# This Project's aim is to recommend a tv-news clip based on a given article using a content filter recommender

# Summary of the project:

#### Static structure
To build this, we will need a DB of the possible recommendations. This will have features such as:
- `Title`
    - Used to display to user
- `entities`
    - A vector of the features for each video
- `url` 
    - A link to the full segment
    
    
#### Program
1. We will programatically scan an article and parse it for its own entity vector. 
    - NLP topic modeling needed
2. Then we will find cosine dist from the article to each news clip. 
3. return the 3 closest clips.

#### Notes:
- Depending on the size of the DB, we probably won't want to go through each entry.  Maybe I can cluster closer clips and return the cluster
- Probably want to use components as well. 
- News sources: BBC, CNN, Fox, RT, MSNBC, Huffpo, the guardian, 
- opencalais
- 


## Imports

In [1]:
from sklearn.feature_extraction.text import CountVectorizer
import requests
from bs4 import BeautifulSoup

In [2]:
access_token = "cvTFhY53VXBYm5HO85weHPx346W05015"
calais_url = 'https://api.thomsonreuters.com/permid/calais'
headers = {'X-AG-Access-Token' : access_token, 'Content-Type' : 'text/raw', 'outputformat' : 'application/json'}


## Scan article
- request site
    - found this api:https://newsapi.org/
        - Can't search individual articles by url as far as I can tell.  Might be worth considering though for multiple news sources
        - Doesn't return full article, only title and desc
- find relevant info
    - http://mallet.cs.umass.edu/index.php
    - http://www.opencalais.com/
- assemble corpus OR run search on archive.org

#### Requests

In [3]:
url = 'https://www.huffingtonpost.com/entry/alex-jones-infowars-app-apple-google_us_5b694ec3e4b0de86f4a4bc1d'
header = {"Accept-Encoding": "gzip", "User-Agent": "Mozilla/5.0 (Windows NT 10.0; Win64; x64)"}
res = requests.get(url, headers = header)
res.status_code

200

In [4]:
soup = BeautifulSoup(res.content, 'lxml')

#### Parse

In [5]:
title = soup.find("h1", attrs={"class":"headline__title"}).text
title

"Alex Jones' Infowars Still Not Banned On App Stores, Instagram And Twitter"

In [6]:
subtitle = soup.find("div", attrs={"class":"headline__subtitle"}).text
subtitle

'Companies like Spotify and Facebook have taken action, removing Infowars content.'

In [7]:
soup.find("a", attrs={"class": "author-card__link yr-author-name"}).text

'Willa Frej'

In [8]:
body = "\n\n".join(list(map(lambda x: x.text, soup.find("div", attrs={"class":"entry__text"}).find_all("div", attrs={"class":"content-list-component"}))))
print(body)

Apple and Google have both removed some Alex Jones content from some of their platforms, but his Infowars app is still available for download in both app stores and his accounts on Twitter and Instagram are still active.

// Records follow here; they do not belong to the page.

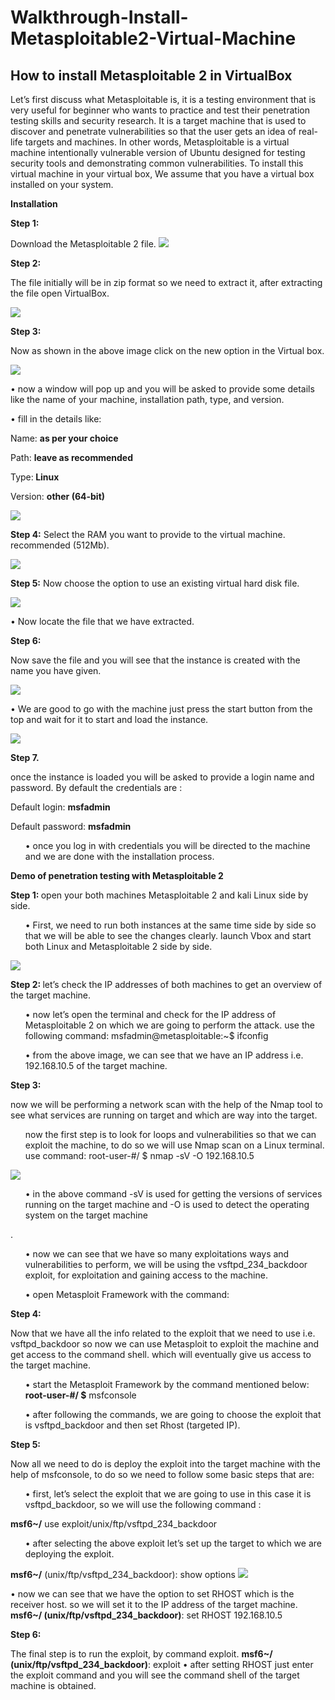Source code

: # Walkthrough-Install-Metasploitable2-Virtual-Machine
<p><h2>How to install Metasploitable 2 in VirtualBox</h2></p>

Let’s first discuss what Metasploitable is, it is a testing environment that is very useful for beginner who wants to practice and test their penetration testing skills and security research. It is a target machine that is used to discover and penetrate vulnerabilities so that the user gets an idea of real-life targets and machines.
In other words, Metasploitable is a virtual machine intentionally vulnerable version of Ubuntu designed for testing security tools and demonstrating common vulnerabilities.
To install this virtual machine in your virtual box, We assume that you have a virtual box installed on your system.
<p><strong>Installation</strong></p>
<p><strong>Step 1:</p></strong>  Download the Metasploitable 2 file.

 <img src="MV1.jpg">
 
 
<p><strong>Step 2:</strong></p> <p>The file initially will be in zip format so we need to extract it, after extracting the file open VirtualBox.</p>
 
<img src="MV2.jpg">
<p><strong>Step 3:</strong></p> Now as shown in the above image click on the new option in the Virtual box.
<p><img src="MV3.jpg"></p>
 
<p>•	now a window will pop up and you will be asked to provide some details like the name of your machine, installation path, type, and version.</p>
<p>•	fill in the details like:</p>
<p>Name: <strong>as per your choice</strong></p>
<p>Path: <strong>leave as recommended</strong></p>
<p>Type:<strong> Linux</strong></p>
<p>Version: <strong>other (64-bit)</strong></p>
<p><img src="MV4.jpg"></p> 
 
<strong>Step 4:</strong> Select the RAM you want to provide to the virtual machine. recommended (512Mb).

<p><img src="MV5.jpg"></p>
 
 
<strong>Step 5:</strong> Now choose the option to use an existing virtual hard disk file.
<P><img src="MV6.jpg"></P> 
 
<p>•	Now locate the file that we have extracted.</p>
<p><strong>Step 6:</strong></p> <p>Now save the file and you will see that the instance is created with the name you have given.</p>

<p><img src="MV7.jpg"></p>
 
<p>•	We are good to go with the machine just press the start button from the top and wait for it to start and load the instance.</p>
 
<p><img src="MV8.jpg"></p> 
<p><strong>Step 7.</strong><p> once the instance is loaded you will be asked to provide a login name and password. By default the credentials are :
<P>Default login: <strong>msfadmin</strong></P>
Default password: <strong>msfadmin</strong>
 
 
<ul>•	once you log in with credentials you will be directed to the machine and we are done with the installation process.</ul>
      <p><strong>Demo of penetration testing with Metasploitable 2</strong></p>
<strong>Step 1:  </strong> open your both machines Metasploitable 2 and kali Linux side by side.
<ul>•	First, we need to run both instances at the same time side by side so that we will be able to see the changes clearly. launch Vbox and start both Linux and Metasploitable 2 side by side.</ul>
<img src="MV10.jpg"> 
 
<strong>Step 2:  </strong> let’s check the IP addresses of both machines to get an overview of the target machine.
<ul>•	now let’s open the terminal and check for the IP address of Metasploitable 2 on which we are going to perform the attack. use the following command:
msfadmin@metasploitable:~$ ifconfig</ul>
<ul>•	from the above image, we can see that we have an IP address i.e. 192.168.10.5 of the target machine.</ul>
<p><strong>Step 3:</strong></p> now we will be performing a network scan with the help of the Nmap tool to see what services are running on target and which are way into the target.
<p><ul>now the first step is to look for loops and vulnerabilities so that we can exploit the machine, to do so we will use Nmap scan on a Linux terminal. use command:
root-user-#/ $ nmap -sV -O 192.168.10.5</ul></p>
 <p><img src="MV11.jpg"></p>
 
<ul>•	in the above command -sV is used for getting the versions of services running on the target machine and -O is used to detect the operating system on the target machine</ul>.
<ul>•	now we can see that we have so many exploitations ways and vulnerabilities to perform, we will be using the vsftpd_234_backdoor exploit, for exploitation and gaining access to the machine.</ul>
<ul>•	open Metasploit Framework with the command:</ul>
<p><strong>Step 4:</strong></p>  Now that we have all the info related to the exploit that we need to use i.e. vsftpd_backdoor so now we can use Metasploit to exploit the machine and get access to the command shell. which will eventually give us access to the target machine.
<ul>•	start the Metasploit Framework by the command mentioned below:
<strong>root-user-#/ $</strong> msfconsole</ul>
<ul>•	after following the commands, we are going to choose the exploit that is vsftpd_backdoor and then set Rhost (targeted IP).</ul>
<p><strong>Step 5:</strong></p> Now all we need to do is deploy the exploit into the target machine with the help of msfconsole, to do so we need to follow some basic steps that are:
<ul>•	first, let’s select the exploit that we are going to use in this case it is vsftpd_backdoor, so we will use the following command :</ul>
<strong>msf6~/</strong> use exploit/unix/ftp/vsftpd_234_backdoor
<ul>•	after selecting the above exploit let’s set up the target to which we are deploying the exploit.</ul>
<strong>msf6~/</strong> (unix/ftp/vsftpd_234_backdoor): show options
<img src="MV12.jpg">
 
 
•	now we can see that we have the option to set RHOST which is the receiver host. so we will set it to the IP address of the target machine.
<strong>msf6~/ (unix/ftp/vsftpd_234_backdoor)</strong>: set RHOST 192.168.10.5
<p><strong>Step 6:</strong></p> The final step is to run the exploit, by command exploit.
<strong>msf6~/ (unix/ftp/vsftpd_234_backdoor)</strong>: exploit
•	after setting RHOST just enter the exploit command and you will see the command shell of the target machine is obtained.
 <img src="
 
•	now we have successfully penetrated the target by obtaining a shell, you can try commands and verify in both machines at the same time. 
Step 7: Verify by using some command shell commands like print the working directory or ls items in a folder.
pwd, ls -l, ls -a etc
•	so we have successfully taken look into how Metasploitable is useful for practicing penetration testing skills.
•	we can see that both sides of the files are the same and we have root access to the machine.
Conclusion:
Metasploitable 2 is a great machine to practice and learn about penetration testing and hacking, while it comes with so many vulnerabilities and flaws that you can keep on digging and make your pen testing skills better. Currently, another version of Metasploitable is also available you can also go with that the process of configuring and installation is the same as above.
In the above article, we have learned how to install Metasploitable version 2 successfully and seen a demo of exploitation with the most famous and basic exploit that is vsftpd_backdoor, there are many more exploits and techniques to learn and practice.

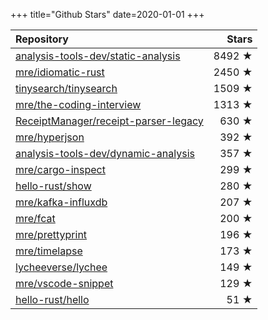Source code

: +++
title="Github Stars"
date=2020-01-01
+++

| Repository | Stars |
| :--------- | ----: |
| [analysis-tools-dev/static-analysis](https://github.com/analysis-tools-dev/static-analysis) | 8492 ★ |
| [mre/idiomatic-rust](https://github.com/mre/idiomatic-rust) | 2450 ★ |
| [tinysearch/tinysearch](https://github.com/tinysearch/tinysearch) | 1509 ★ |
| [mre/the-coding-interview](https://github.com/mre/the-coding-interview) | 1313 ★ |
| [ReceiptManager/receipt-parser-legacy](https://github.com/ReceiptManager/receipt-parser-legacy) | 630 ★ |
| [mre/hyperjson](https://github.com/mre/hyperjson) | 392 ★ |
| [analysis-tools-dev/dynamic-analysis](https://github.com/analysis-tools-dev/dynamic-analysis) | 357 ★ |
| [mre/cargo-inspect](https://github.com/mre/cargo-inspect) | 299 ★ |
| [hello-rust/show](https://github.com/hello-rust/show) | 280 ★ |
| [mre/kafka-influxdb](https://github.com/mre/kafka-influxdb) | 207 ★ |
| [mre/fcat](https://github.com/mre/fcat) | 200 ★ |
| [mre/prettyprint](https://github.com/mre/prettyprint) | 196 ★ |
| [mre/timelapse](https://github.com/mre/timelapse) | 173 ★ |
| [lycheeverse/lychee](https://github.com/lycheeverse/lychee) | 149 ★ |
| [mre/vscode-snippet](https://github.com/mre/vscode-snippet) | 129 ★ |
| [hello-rust/hello](https://github.com/hello-rust/hello) | 51 ★ |
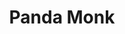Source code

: ---
layout: hero
title: Panda Monk
spec: Panda
class: Vanguard
skill:
    name: Taunt
    description: Taunts nearby enemy unit and gains bonus armor.
    stats:
        Cooldown: 20s
        Bonus Armor: 5/10/15
---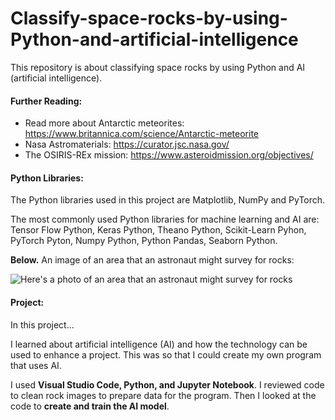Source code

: # Classify-space-rocks-by-using-Python-and-artificial-intelligence
This repository is about classifying space rocks by using Python and AI (artificial intelligence).

#### Further Reading:
* Read more about Antarctic meteorites: https://www.britannica.com/science/Antarctic-meteorite
* Nasa Astromaterials: https://curator.jsc.nasa.gov/ 
* The OSIRIS-REx mission: https://www.asteroidmission.org/objectives/

#### Python Libraries:

The Python libraries used in this project are Matplotlib, NumPy and PyTorch.

The most commonly used Python libraries for machine learning and AI are:
Tensor Flow Python, Keras Python, Theano Python, Scikit-Learn Pyhon, PyTorch Pyton, Numpy Python, Python Pandas, Seaborn Python.

**Below.** An image of an area that an astronaut might survey for rocks:

<img src="https://github.com/natnew/Classify-space-rocks-by-using-Python-and-artificial-intelligence/blob/main/Nasa.PNG" alt="Here's a photo of an area that an astronaut might survey for rocks ">

#### Project:
In this project...

I learned about artificial intelligence (AI) and how the technology can be used to enhance a project. This was so that I could create my own program that uses AI.

I used **Visual Studio Code, Python, and Jupyter Notebook**. I reviewed code to clean rock images to prepare data for the program. Then I looked at the code to **create and train the AI model**.
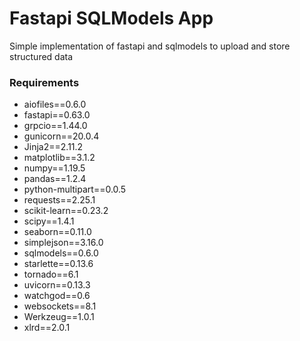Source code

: # Fastapi SQLModels App
Simple implementation of fastapi and sqlmodels to upload and store structured data

### Requirements
* aiofiles==0.6.0
* fastapi==0.63.0
* grpcio==1.44.0
* gunicorn==20.0.4
* Jinja2==2.11.2
* matplotlib==3.1.2
* numpy==1.19.5
* pandas==1.2.4
* python-multipart==0.0.5
* requests==2.25.1
* scikit-learn==0.23.2
* scipy==1.4.1
* seaborn==0.11.0
* simplejson==3.16.0
* sqlmodels==0.6.0
* starlette==0.13.6
* tornado==6.1
* uvicorn==0.13.3
* watchgod==0.6
* websockets==8.1
* Werkzeug==1.0.1
* xlrd==2.0.1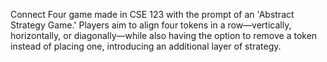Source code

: Connect Four game made in CSE 123 with the prompt of an 'Abstract Strategy Game.' Players aim to align four tokens in a row—vertically, horizontally, or diagonally—while also having the option to remove a token instead of placing one, introducing an additional layer of strategy.
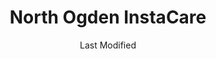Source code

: ---
layout: location-page
date: Last Modified
description: "Local COVID-19 testing is available at North Ogden InstaCare in North Ogden, Utah, USA."
permalink: "locations/utah/north-ogden/north-ogden-instacare/"
tags:
  - locations
  - utah
title: North Ogden InstaCare
state: Utah
stateAbbr: UT
hood: "North Ogden"
address: "2400 N Washington Blvd"
city: "North Ogden"
zip: "84414"
mapUrl: "http://maps.apple.com/?q=North+Ogden+InstaCare&address=2400+N+Washington+Blvd,North+Ogden,Utah,84414"
locationType: Drive-thru
phone: "801-786-7500"
website: "https://intermountainhealthcare.org/locations/north-ogden-clinic/"
onlineBooking: undefined
closed: undefined
closedUpdate: April 17th, 2020
notes: "Requires phone screen."
days: Everyday
hours: 9AM-5PM
ctaMessage: Learn more
ctaUrl: "https://intermountainhealthcare.org/locations/north-ogden-clinic/"
---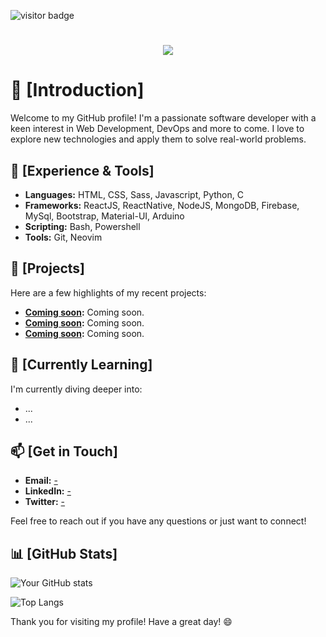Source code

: ![visitor badge](https://visitor-badge.laobi.icu/badge?page_id=wgs45.wgs45)

<h1 align="center">
    <img src="https://readme-typing-svg.herokuapp.com/?font=Fira+code&size=35&center=true&vCenter=true&width=500&height=70&duration=4000&lines=Profile+Preview..;" />
</h1>

# 🎲 [Introduction]

Welcome to my GitHub profile! I'm a passionate software developer with a keen interest in Web Development, DevOps and more to come. I love to explore new technologies and apply them to solve real-world problems.

## 🧬 [Experience & Tools]
- **Languages:** HTML, CSS, Sass, Javascript, Python, C
- **Frameworks:** ReactJS, ReactNative, NodeJS, MongoDB, Firebase, MySql, Bootstrap, Material-UI, Arduino
- **Scripting:** Bash, Powershell
- **Tools:** Git, Neovim
  
## 🚀 [Projects]
Here are a few highlights of my recent projects:
- **[Coming soon](link-to-project):** Coming soon.
- **[Coming soon](link-to-project):** Coming soon.
- **[Coming soon](link-to-project):** Coming soon.

## 🌱 [Currently Learning]
I'm currently diving deeper into:
- ...
- ...

## 📫 [Get in Touch]
- **Email:** [-](...)
- **LinkedIn:** [-](...)
- **Twitter:** [-](...)

Feel free to reach out if you have any questions or just want to connect!

## 📊 [GitHub Stats]
![Your GitHub stats](https://github-readme-stats.vercel.app/api?username=wgs45&show_icons=true&theme=radical)

![Top Langs](https://github-readme-stats.vercel.app/api/top-langs/?username=wgs45&layout=compact&theme=radical)

Thank you for visiting my profile! Have a great day! 😄
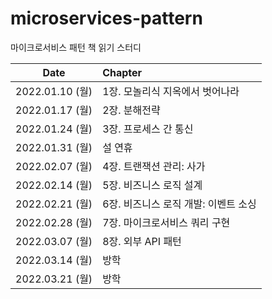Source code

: # microservices-pattern
마이크로서비스 패턴 책 읽기 스터디

|Date|Chapter|
|:--:|:--|
|2022.01.10 (월)|1장. 모놀리식 지옥에서 벗어나라|
|2022.01.17 (월)|2장. 분해전략|
|2022.01.24 (월)|3장. 프로세스 간 통신|
|2022.01.31 (월)|설 연휴|
|2022.02.07 (월)|4장. 트랜잭션 관리: 사가|
|2022.02.14 (월)|5장. 비즈니스 로직 설계|
|2022.02.21 (월)|6장. 비즈니스 로직 개발: 이벤트 소싱|
|2022.02.28 (월)|7장. 마이크로서비스 쿼리 구현|
|2022.03.07 (월)|8장. 외부 API 패턴|
|2022.03.14 (월)|방학|
|2022.03.21 (월)|방학|
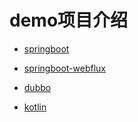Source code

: # demo项目介绍

- [springboot](https://github.com/Earth-1610/spring-demo/tree/master/cn/springboot-demo)

- [springboot-webflux](https://github.com/Earth-1610/spring-demo/tree/master/cn/springboot-webflux-demo)

- [dubbo](https://github.com/Earth-1610/spring-demo/tree/master/cn/dubbo-demo/dubbo-client)

- [kotlin](https://github.com/Earth-1610/spring-demo/tree/master/cn/kotlin-demo)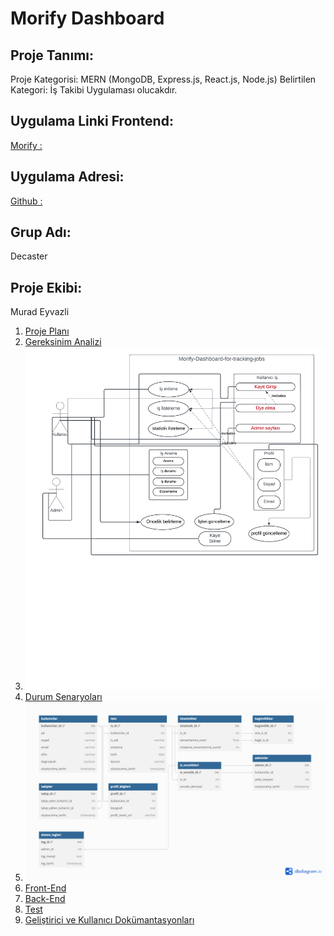 # Morify Dashboard

## Proje Tanımı:
Proje Kategorisi: MERN (MongoDB, Express.js, React.js, Node.js)
Belirtilen Kategori: İş Takibi Uygulaması olucakdır.
## Uygulama Linki Frontend:

[Morify :](https://morify.onrender.com)

## Uygulama Adresi:
[Github :](https://github.com/DeCaster/Morify-dashboard)

## Grup Adı:
Decaster

## Proje Ekibi:
Murad Eyvazli

1. [Proje Planı](ProjePlani.png)
2. [Gereksinim Analizi](Gereksinimler.md)
3. ![Durum Diyagramı](Blankdiagram.png)
4. [Durum Senaryoları](UseCaseTablosu.pdf)
5. ![Veritabanı Diyagramı](VeriTabaniDiagrami.png)
6. [Front-End](#front-end)
7. [Back-End](#back-end)
8. [Test](#test)
9. [Geliştirici ve Kullanıcı Dokümantasyonları](#geliştirici-ve-kullanıcı-dokümantasyonları)
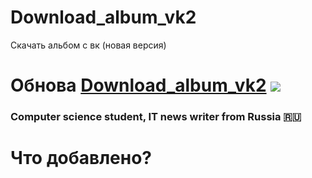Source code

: # Download_album_vk2
Скачать альбом с вк (новая версия)
# Обнова [Download_album_vk2](https://daniilshat.ru/) ![](https://github.com/blackcater/blackcater/raw/main/images/Hi.gif) 
### Computer science student, IT news writer from Russia 🇷🇺
# Что добавлено?
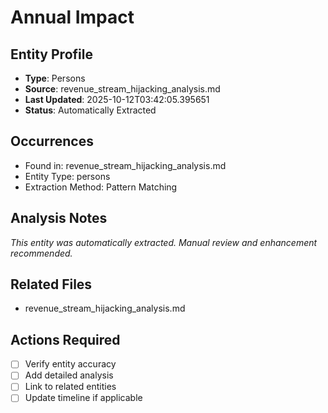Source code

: # Annual Impact

## Entity Profile
- **Type**: Persons
- **Source**: revenue_stream_hijacking_analysis.md
- **Last Updated**: 2025-10-12T03:42:05.395651
- **Status**: Automatically Extracted

## Occurrences
- Found in: revenue_stream_hijacking_analysis.md
- Entity Type: persons
- Extraction Method: Pattern Matching

## Analysis Notes
*This entity was automatically extracted. Manual review and enhancement recommended.*

## Related Files
- revenue_stream_hijacking_analysis.md

## Actions Required
- [ ] Verify entity accuracy
- [ ] Add detailed analysis
- [ ] Link to related entities
- [ ] Update timeline if applicable
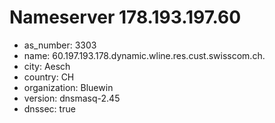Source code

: # Nameserver 178.193.197.60

* as_number: 3303
* name: 60.197.193.178.dynamic.wline.res.cust.swisscom.ch.
* city: Aesch
* country: CH
* organization: Bluewin
* version: dnsmasq-2.45
* dnssec: true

Listed under the “News” sections of the iOS App Store and the Google Play store, the Infowars app offers its subscribers livestreams and articles. It’s ranked as high as No. 23 among free news apps on Apple, according to CNN Money.

Apple did remove some of Jones’ podcasts from iTunes, while YouTube, which is owned by Google, removed his channel. 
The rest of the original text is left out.